■ **Prompt**: Here are some records; return them all exactly.

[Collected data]

☆ ☆ ☆

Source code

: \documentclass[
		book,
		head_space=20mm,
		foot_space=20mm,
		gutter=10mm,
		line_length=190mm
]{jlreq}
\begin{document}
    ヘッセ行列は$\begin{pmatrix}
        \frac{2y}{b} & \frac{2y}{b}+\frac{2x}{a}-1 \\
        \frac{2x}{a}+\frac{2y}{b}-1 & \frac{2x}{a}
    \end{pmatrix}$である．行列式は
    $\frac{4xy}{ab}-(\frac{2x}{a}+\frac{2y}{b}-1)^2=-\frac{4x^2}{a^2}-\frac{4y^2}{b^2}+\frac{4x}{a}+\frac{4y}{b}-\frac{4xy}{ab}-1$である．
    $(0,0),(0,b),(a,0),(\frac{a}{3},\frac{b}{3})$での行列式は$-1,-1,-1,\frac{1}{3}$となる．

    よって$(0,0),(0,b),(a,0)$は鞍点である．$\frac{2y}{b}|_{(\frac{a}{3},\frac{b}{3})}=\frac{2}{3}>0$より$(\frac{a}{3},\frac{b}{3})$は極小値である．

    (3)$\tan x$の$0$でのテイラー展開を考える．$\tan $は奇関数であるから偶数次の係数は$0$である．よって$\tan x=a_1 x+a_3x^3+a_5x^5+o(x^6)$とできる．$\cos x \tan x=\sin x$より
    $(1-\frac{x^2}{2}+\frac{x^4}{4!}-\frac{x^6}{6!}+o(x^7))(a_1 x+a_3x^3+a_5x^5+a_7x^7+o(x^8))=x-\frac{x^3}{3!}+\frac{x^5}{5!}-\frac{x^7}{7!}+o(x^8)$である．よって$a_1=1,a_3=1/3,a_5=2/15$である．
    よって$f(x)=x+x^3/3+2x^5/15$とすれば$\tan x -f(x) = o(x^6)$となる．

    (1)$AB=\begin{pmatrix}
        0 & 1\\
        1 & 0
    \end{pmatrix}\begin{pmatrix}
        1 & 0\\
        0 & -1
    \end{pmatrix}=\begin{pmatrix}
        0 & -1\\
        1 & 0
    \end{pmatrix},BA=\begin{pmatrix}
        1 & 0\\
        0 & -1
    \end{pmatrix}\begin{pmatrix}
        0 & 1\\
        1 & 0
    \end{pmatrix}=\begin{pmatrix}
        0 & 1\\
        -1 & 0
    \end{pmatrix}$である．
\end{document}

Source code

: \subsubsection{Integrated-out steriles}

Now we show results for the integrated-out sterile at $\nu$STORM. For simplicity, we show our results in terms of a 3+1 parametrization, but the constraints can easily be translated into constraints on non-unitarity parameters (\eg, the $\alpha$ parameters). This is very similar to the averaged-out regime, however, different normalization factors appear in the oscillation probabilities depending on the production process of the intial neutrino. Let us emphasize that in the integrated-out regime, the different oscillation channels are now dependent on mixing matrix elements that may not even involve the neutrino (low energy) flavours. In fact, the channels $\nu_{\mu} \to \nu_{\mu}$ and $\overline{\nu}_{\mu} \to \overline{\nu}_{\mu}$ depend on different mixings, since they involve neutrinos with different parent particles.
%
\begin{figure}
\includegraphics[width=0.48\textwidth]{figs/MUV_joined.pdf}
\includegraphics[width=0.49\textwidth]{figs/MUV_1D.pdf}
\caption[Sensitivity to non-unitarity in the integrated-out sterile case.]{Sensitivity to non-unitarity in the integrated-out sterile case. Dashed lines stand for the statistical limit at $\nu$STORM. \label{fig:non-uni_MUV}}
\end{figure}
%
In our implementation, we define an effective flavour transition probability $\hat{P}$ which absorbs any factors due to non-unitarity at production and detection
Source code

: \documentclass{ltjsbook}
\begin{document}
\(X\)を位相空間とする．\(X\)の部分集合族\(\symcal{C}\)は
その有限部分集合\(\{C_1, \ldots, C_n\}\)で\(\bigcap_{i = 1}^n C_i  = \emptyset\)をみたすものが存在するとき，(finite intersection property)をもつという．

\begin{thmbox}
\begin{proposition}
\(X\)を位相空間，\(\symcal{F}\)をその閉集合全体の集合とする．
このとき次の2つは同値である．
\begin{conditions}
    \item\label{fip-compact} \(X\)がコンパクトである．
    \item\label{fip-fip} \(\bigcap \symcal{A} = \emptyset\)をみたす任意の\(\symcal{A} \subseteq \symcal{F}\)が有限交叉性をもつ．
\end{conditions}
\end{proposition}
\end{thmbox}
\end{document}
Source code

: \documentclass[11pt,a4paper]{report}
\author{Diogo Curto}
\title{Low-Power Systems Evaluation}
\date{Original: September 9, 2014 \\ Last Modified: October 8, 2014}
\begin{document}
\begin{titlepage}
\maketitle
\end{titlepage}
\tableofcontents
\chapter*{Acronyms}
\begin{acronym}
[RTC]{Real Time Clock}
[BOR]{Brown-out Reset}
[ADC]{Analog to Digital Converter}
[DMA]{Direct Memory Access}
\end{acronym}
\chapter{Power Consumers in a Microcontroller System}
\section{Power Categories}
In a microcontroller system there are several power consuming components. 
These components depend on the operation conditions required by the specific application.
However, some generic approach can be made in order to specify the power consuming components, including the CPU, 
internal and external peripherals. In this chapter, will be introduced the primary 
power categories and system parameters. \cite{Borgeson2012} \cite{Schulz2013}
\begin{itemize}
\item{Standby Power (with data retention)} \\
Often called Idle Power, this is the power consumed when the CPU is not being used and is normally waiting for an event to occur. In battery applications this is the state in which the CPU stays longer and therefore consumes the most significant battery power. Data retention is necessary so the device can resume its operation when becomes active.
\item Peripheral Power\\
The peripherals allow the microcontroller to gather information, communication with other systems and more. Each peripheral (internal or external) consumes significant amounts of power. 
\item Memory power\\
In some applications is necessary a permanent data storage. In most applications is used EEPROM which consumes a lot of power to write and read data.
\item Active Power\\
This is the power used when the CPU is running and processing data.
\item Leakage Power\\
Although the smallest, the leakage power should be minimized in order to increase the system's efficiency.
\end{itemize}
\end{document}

☆ ☆ ☆

■ **Solution to this task**:
Source code

: \documentclass[
		book,
		head_space=20mm,
		foot_space=20mm,
		gutter=10mm,
		line_length=190mm
]{jlreq}
\begin{document}
    ヘッセ行列は$\begin{pmatrix}
        \frac{2y}{b} & \frac{2y}{b}+\frac{2x}{a}-1 \\
        \frac{2x}{a}+\frac{2y}{b}-1 & \frac{2x}{a}
    \end{pmatrix}$である．行列式は
    $\frac{4xy}{ab}-(\frac{2x}{a}+\frac{2y}{b}-1)^2=-\frac{4x^2}{a^2}-\frac{4y^2}{b^2}+\frac{4x}{a}+\frac{4y}{b}-\frac{4xy}{ab}-1$である．
    $(0,0),(0,b),(a,0),(\frac{a}{3},\frac{b}{3})$での行列式は$-1,-1,-1,\frac{1}{3}$となる．

    よって$(0,0),(0,b),(a,0)$は鞍点である．$\frac{2y}{b}|_{(\frac{a}{3},\frac{b}{3})}=\frac{2}{3}>0$より$(\frac{a}{3},\frac{b}{3})$は極小値である．

    (3)$\tan x$の$0$でのテイラー展開を考える．$\tan $は奇関数であるから偶数次の係数は$0$である．よって$\tan x=a_1 x+a_3x^3+a_5x^5+o(x^6)$とできる．$\cos x \tan x=\sin x$より
    $(1-\frac{x^2}{2}+\frac{x^4}{4!}-\frac{x^6}{6!}+o(x^7))(a_1 x+a_3x^3+a_5x^5+a_7x^7+o(x^8))=x-\frac{x^3}{3!}+\frac{x^5}{5!}-\frac{x^7}{7!}+o(x^8)$である．よって$a_1=1,a_3=1/3,a_5=2/15$である．
    よって$f(x)=x+x^3/3+2x^5/15$とすれば$\tan x -f(x) = o(x^6)$となる．

    (1)$AB=\begin{pmatrix}
        0 & 1\\
        1 & 0
    \end{pmatrix}\begin{pmatrix}
        1 & 0\\
        0 & -1
    \end{pmatrix}=\begin{pmatrix}
        0 & -1\\
        1 & 0
    \end{pmatrix},BA=\begin{pmatrix}
        1 & 0\\
        0 & -1
    \end{pmatrix}\begin{pmatrix}
        0 & 1\\
        1 & 0
    \end{pmatrix}=\begin{pmatrix}
        0 & 1\\
        -1 & 0
    \end{pmatrix}$である．
\end{document}

Source code

: \subsubsection{Integrated-out steriles}

Now we show results for the integrated-out sterile at $\nu$STORM. For simplicity, we show our results in terms of a 3+1 parametrization, but the constraints can easily be translated into constraints on non-unitarity parameters (\eg, the $\alpha$ parameters). This is very similar to the averaged-out regime, however, different normalization factors appear in the oscillation probabilities depending on the production process of the intial neutrino. Let us emphasize that in the integrated-out regime, the different oscillation channels are now dependent on mixing matrix elements that may not even involve the neutrino (low energy) flavours. In fact, the channels $\nu_{\mu} \to \nu_{\mu}$ and $\overline{\nu}_{\mu} \to \overline{\nu}_{\mu}$ depend on different mixings, since they involve neutrinos with different parent particles.
%
\begin{figure}
\includegraphics[width=0.48\textwidth]{figs/MUV_joined.pdf}
\includegraphics[width=0.49\textwidth]{figs/MUV_1D.pdf}
\caption[Sensitivity to non-unitarity in the integrated-out sterile case.]{Sensitivity to non-unitarity in the integrated-out sterile case. Dashed lines stand for the statistical limit at $\nu$STORM. \label{fig:non-uni_MUV}}
\end{figure}
%
In our implementation, we define an effective flavour transition probability $\hat{P}$ which absorbs any factors due to non-unitarity at production and detection
Source code

: \documentclass{ltjsbook}
\begin{document}
\(X\)を位相空間とする．\(X\)の部分集合族\(\symcal{C}\)は
その有限部分集合\(\{C_1, \ldots, C_n\}\)で\(\bigcap_{i = 1}^n C_i  = \emptyset\)をみたすものが存在するとき，(finite intersection property)をもつという．

\begin{thmbox}
\begin{proposition}
\(X\)を位相空間，\(\symcal{F}\)をその閉集合全体の集合とする．
このとき次の2つは同値である．
\begin{conditions}
    \item\label{fip-compact} \(X\)がコンパクトである．
    \item\label{fip-fip} \(\bigcap \symcal{A} = \emptyset\)をみたす任意の\(\symcal{A} \subseteq \symcal{F}\)が有限交叉性をもつ．
\end{conditions}
\end{proposition}
\end{thmbox}
\end{document}
Source code

: \documentclass[11pt,a4paper]{report}
\author{Diogo Curto}
\title{Low-Power Systems Evaluation}
\date{Original: September 9, 2014 \\ Last Modified: October 8, 2014}
\begin{document}
\begin{titlepage}
\maketitle
\end{titlepage}
\tableofcontents
\chapter*{Acronyms}
\begin{acronym}
[RTC]{Real Time Clock}
[BOR]{Brown-out Reset}
[ADC]{Analog to Digital Converter}
[DMA]{Direct Memory Access}
\end{acronym}
\chapter{Power Consumers in a Microcontroller System}
\section{Power Categories}
In a microcontroller system there are several power consuming components. 
These components depend on the operation conditions required by the specific application.
However, some generic approach can be made in order to specify the power consuming components, including the CPU, 
internal and external peripherals. In this chapter, will be introduced the primary 
power categories and system parameters. \cite{Borgeson2012} \cite{Schulz2013}
\begin{itemize}
\item{Standby Power (with data retention)} \\
Often called Idle Power, this is the power consumed when the CPU is not being used and is normally waiting for an event to occur. In battery applications this is the state in which the CPU stays longer and therefore consumes the most significant battery power. Data retention is necessary so the device can resume its operation when becomes active.
\item Peripheral Power\\
The peripherals allow the microcontroller to gather information, communication with other systems and more. Each peripheral (internal or external) consumes significant amounts of power. 
\item Memory power\\
In some applications is necessary a permanent data storage. In most applications is used EEPROM which consumes a lot of power to write and read data.
\item Active Power\\
This is the power used when the CPU is running and processing data.
\item Leakage Power\\
Although the smallest, the leakage power should be minimized in order to increase the system's efficiency.
\end{itemize}
\end{document}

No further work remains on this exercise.